#### WHAT TO DO:
Copy each line that includes the string "letterpaper" from the material into your answer.

#### DATA FOR REVIEW:
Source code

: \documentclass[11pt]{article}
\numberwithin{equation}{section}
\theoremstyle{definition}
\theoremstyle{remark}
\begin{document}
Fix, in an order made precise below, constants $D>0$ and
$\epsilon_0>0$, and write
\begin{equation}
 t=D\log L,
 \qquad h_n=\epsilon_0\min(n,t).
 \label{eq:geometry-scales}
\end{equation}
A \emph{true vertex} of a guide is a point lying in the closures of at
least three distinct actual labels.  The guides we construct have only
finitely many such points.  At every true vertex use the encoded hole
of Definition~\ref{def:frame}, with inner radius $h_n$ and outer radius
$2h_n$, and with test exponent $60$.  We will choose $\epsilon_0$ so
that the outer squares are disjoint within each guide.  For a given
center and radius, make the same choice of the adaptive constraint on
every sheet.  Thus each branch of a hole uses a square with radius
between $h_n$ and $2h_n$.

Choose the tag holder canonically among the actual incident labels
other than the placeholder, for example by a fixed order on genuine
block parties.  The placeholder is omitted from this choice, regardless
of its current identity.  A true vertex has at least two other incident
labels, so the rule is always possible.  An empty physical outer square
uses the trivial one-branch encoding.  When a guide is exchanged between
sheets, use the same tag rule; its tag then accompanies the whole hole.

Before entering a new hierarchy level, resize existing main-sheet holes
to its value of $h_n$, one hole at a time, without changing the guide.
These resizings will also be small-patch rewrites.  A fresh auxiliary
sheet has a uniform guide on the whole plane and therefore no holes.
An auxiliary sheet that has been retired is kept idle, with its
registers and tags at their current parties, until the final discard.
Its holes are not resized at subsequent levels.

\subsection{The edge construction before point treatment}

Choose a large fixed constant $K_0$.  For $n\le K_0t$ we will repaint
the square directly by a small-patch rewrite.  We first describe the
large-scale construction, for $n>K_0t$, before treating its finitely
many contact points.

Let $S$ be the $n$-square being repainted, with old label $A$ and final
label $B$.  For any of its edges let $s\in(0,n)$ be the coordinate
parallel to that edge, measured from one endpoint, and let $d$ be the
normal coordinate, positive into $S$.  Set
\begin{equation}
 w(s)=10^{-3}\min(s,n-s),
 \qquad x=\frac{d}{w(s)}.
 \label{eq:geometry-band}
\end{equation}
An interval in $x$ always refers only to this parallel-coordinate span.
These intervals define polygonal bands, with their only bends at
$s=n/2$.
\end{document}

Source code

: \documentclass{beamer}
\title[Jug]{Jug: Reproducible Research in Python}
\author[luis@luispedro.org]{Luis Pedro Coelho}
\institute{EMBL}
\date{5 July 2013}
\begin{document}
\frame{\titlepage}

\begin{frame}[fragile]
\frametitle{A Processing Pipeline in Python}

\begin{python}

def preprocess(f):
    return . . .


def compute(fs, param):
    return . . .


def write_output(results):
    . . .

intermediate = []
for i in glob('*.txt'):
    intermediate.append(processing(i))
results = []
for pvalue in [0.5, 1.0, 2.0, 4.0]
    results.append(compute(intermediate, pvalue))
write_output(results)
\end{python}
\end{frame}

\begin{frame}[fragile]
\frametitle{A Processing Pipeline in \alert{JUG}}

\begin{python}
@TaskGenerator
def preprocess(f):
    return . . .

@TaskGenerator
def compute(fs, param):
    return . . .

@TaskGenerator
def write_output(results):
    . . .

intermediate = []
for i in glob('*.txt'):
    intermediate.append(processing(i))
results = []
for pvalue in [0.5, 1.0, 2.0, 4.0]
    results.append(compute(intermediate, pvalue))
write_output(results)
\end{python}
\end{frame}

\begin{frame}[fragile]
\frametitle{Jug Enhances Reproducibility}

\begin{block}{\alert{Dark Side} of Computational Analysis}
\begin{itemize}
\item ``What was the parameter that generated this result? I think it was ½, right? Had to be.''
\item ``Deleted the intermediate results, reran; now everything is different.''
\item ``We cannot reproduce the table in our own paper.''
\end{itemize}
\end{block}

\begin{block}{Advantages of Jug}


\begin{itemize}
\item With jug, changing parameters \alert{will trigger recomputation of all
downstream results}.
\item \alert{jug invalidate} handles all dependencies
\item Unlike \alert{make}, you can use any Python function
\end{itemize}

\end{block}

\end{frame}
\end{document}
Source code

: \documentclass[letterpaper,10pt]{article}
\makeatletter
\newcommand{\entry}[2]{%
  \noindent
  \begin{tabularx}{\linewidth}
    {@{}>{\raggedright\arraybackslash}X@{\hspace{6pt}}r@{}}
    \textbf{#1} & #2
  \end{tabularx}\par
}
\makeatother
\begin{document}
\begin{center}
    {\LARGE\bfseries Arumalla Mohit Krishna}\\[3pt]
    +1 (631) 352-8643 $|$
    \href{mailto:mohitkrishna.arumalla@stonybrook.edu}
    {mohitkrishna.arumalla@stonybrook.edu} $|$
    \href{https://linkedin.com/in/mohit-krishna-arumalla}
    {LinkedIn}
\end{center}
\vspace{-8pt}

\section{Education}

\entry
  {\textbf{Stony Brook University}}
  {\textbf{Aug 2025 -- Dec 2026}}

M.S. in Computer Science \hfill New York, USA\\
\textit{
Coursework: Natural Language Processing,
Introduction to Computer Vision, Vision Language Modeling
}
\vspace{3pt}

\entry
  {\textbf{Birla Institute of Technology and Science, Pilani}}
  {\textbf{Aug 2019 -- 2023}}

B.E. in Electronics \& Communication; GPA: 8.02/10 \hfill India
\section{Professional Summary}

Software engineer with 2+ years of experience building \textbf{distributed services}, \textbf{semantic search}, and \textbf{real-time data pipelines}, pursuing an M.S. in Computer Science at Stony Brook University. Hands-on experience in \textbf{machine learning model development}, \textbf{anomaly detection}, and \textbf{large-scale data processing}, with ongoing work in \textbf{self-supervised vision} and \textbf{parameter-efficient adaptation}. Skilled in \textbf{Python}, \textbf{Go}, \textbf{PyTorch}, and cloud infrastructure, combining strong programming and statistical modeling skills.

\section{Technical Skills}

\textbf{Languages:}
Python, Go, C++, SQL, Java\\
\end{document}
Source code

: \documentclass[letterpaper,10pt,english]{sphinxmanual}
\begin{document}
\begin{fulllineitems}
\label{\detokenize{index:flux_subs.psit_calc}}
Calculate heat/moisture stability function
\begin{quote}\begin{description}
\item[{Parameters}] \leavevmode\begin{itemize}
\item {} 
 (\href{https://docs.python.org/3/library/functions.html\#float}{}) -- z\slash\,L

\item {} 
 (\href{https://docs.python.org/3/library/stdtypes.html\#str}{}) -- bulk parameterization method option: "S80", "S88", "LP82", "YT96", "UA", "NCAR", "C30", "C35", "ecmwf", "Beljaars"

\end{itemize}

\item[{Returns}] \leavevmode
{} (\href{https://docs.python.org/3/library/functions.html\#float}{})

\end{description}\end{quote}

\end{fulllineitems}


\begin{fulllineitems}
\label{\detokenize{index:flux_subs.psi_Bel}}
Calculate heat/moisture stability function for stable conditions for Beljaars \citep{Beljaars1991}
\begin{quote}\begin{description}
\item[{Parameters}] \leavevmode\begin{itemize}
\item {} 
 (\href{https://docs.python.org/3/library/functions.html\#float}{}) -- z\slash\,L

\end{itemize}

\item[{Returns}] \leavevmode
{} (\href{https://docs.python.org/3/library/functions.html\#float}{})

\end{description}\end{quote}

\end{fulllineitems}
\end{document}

#### RESULT FOR THIS TASK:
: \documentclass[letterpaper,10pt]{article}
: \documentclass[letterpaper,10pt,english]{sphinxmanual}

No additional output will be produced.